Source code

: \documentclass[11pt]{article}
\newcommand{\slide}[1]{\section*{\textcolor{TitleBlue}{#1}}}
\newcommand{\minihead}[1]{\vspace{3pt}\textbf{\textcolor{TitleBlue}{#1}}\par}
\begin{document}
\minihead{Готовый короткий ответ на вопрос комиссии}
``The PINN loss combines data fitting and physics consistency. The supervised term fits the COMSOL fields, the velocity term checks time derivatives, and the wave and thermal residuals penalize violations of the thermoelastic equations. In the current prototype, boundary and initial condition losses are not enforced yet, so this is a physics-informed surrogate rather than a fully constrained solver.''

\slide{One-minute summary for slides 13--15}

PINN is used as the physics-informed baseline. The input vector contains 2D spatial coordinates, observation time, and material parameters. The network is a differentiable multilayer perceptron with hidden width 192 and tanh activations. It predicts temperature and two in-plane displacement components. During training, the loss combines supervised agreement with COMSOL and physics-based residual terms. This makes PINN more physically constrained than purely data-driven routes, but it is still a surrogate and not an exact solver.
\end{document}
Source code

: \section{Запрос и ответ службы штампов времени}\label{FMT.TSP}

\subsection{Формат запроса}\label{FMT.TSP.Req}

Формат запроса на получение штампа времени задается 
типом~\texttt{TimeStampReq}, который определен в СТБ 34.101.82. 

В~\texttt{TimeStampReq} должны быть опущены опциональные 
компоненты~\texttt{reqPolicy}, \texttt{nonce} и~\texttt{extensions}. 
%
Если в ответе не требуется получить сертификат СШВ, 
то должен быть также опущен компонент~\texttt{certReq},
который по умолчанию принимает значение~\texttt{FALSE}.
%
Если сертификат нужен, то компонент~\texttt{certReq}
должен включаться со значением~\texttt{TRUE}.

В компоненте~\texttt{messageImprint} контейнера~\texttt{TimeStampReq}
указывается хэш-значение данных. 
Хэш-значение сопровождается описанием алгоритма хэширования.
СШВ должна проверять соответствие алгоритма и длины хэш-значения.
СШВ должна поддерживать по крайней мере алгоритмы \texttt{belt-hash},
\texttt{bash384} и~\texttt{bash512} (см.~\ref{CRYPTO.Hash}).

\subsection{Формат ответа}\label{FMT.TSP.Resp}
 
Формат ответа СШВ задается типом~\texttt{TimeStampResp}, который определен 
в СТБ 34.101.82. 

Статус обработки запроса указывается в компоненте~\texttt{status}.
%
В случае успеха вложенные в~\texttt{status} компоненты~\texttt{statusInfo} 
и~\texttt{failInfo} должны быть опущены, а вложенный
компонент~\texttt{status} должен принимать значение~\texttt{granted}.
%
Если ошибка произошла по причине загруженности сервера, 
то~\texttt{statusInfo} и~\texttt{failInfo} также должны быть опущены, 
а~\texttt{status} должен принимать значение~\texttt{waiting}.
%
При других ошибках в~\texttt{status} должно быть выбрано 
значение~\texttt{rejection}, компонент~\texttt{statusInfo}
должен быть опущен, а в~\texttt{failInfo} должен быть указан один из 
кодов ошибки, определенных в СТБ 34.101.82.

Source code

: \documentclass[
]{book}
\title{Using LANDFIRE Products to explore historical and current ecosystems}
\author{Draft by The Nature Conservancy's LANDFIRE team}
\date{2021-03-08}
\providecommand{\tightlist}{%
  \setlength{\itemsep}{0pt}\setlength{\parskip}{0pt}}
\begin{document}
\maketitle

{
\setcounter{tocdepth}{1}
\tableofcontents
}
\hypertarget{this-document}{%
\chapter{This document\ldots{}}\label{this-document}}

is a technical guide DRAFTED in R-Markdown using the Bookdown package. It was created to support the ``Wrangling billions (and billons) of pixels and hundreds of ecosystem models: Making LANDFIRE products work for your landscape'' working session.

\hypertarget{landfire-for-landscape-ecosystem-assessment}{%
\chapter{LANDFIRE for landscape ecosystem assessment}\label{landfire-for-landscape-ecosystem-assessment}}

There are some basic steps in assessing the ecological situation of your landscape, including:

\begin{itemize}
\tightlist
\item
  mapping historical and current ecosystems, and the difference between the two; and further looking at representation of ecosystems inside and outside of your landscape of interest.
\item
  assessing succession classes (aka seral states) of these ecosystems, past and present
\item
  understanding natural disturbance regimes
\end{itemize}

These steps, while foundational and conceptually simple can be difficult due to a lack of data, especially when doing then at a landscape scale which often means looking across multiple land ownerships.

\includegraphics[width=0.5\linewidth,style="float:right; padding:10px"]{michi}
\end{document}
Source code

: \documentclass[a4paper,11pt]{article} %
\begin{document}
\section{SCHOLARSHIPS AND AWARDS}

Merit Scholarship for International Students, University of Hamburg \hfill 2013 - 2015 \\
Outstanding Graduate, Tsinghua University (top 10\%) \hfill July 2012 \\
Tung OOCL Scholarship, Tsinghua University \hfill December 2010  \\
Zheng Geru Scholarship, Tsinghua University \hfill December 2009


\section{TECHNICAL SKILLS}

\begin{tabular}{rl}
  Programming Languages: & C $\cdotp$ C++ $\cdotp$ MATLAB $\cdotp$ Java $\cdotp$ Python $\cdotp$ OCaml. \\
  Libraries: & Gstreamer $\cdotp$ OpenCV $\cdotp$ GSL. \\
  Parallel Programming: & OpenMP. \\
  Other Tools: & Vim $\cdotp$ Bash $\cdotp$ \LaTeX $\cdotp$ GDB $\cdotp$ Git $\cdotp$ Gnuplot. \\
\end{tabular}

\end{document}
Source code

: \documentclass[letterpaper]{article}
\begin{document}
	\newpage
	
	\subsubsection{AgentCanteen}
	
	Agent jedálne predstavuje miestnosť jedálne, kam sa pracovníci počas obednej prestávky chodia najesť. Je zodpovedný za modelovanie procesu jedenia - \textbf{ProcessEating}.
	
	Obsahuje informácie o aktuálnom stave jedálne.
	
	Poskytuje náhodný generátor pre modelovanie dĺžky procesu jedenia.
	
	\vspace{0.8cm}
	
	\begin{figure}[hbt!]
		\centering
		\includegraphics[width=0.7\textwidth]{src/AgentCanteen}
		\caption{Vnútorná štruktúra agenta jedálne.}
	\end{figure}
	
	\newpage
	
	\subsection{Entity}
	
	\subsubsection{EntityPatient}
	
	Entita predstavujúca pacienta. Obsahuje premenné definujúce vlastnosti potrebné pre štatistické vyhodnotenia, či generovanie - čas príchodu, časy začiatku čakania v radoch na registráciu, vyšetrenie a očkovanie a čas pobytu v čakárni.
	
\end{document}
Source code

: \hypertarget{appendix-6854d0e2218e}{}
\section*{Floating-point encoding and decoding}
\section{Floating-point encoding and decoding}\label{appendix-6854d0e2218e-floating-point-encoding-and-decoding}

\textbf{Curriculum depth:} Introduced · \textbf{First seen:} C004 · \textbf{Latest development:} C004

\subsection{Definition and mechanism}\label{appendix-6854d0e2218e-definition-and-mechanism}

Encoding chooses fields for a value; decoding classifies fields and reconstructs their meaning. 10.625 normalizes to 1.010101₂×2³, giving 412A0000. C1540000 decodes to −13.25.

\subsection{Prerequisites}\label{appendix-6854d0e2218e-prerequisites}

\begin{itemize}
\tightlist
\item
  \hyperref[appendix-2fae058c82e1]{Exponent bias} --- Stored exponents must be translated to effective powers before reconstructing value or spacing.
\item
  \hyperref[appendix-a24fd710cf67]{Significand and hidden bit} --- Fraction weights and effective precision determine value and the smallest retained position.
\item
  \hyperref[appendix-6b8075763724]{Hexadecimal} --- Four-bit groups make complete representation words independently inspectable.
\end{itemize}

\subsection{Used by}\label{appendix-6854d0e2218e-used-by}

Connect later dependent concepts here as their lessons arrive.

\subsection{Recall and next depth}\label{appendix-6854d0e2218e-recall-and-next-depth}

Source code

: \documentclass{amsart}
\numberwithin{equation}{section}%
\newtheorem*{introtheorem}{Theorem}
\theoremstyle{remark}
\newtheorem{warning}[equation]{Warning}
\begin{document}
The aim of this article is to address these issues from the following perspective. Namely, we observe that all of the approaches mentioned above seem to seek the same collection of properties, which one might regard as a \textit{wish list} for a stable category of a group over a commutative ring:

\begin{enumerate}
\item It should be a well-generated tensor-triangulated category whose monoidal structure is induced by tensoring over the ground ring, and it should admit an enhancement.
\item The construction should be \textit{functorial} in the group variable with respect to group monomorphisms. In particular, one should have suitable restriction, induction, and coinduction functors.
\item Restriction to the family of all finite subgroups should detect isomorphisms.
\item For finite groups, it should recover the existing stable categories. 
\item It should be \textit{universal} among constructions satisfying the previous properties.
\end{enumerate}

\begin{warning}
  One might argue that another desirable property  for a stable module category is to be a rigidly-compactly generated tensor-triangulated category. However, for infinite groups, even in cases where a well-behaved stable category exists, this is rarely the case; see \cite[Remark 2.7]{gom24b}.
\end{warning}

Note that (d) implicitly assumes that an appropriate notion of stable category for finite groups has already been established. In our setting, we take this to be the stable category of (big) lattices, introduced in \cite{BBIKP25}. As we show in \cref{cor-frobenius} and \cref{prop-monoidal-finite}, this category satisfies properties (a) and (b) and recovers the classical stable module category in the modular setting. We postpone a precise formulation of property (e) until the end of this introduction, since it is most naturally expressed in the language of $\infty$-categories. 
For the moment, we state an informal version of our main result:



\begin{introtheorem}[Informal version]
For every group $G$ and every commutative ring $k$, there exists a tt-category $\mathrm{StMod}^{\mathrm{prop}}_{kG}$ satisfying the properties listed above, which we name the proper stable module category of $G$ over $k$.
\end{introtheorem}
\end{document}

PROBLEM STATEMENT: What lines of the material above contain "сертификат"? Return each of them.

WRITTEN ANSWER:
Если в ответе не требуется получить сертификат СШВ, 
Если сертификат нужен, то компонент~\texttt{certReq}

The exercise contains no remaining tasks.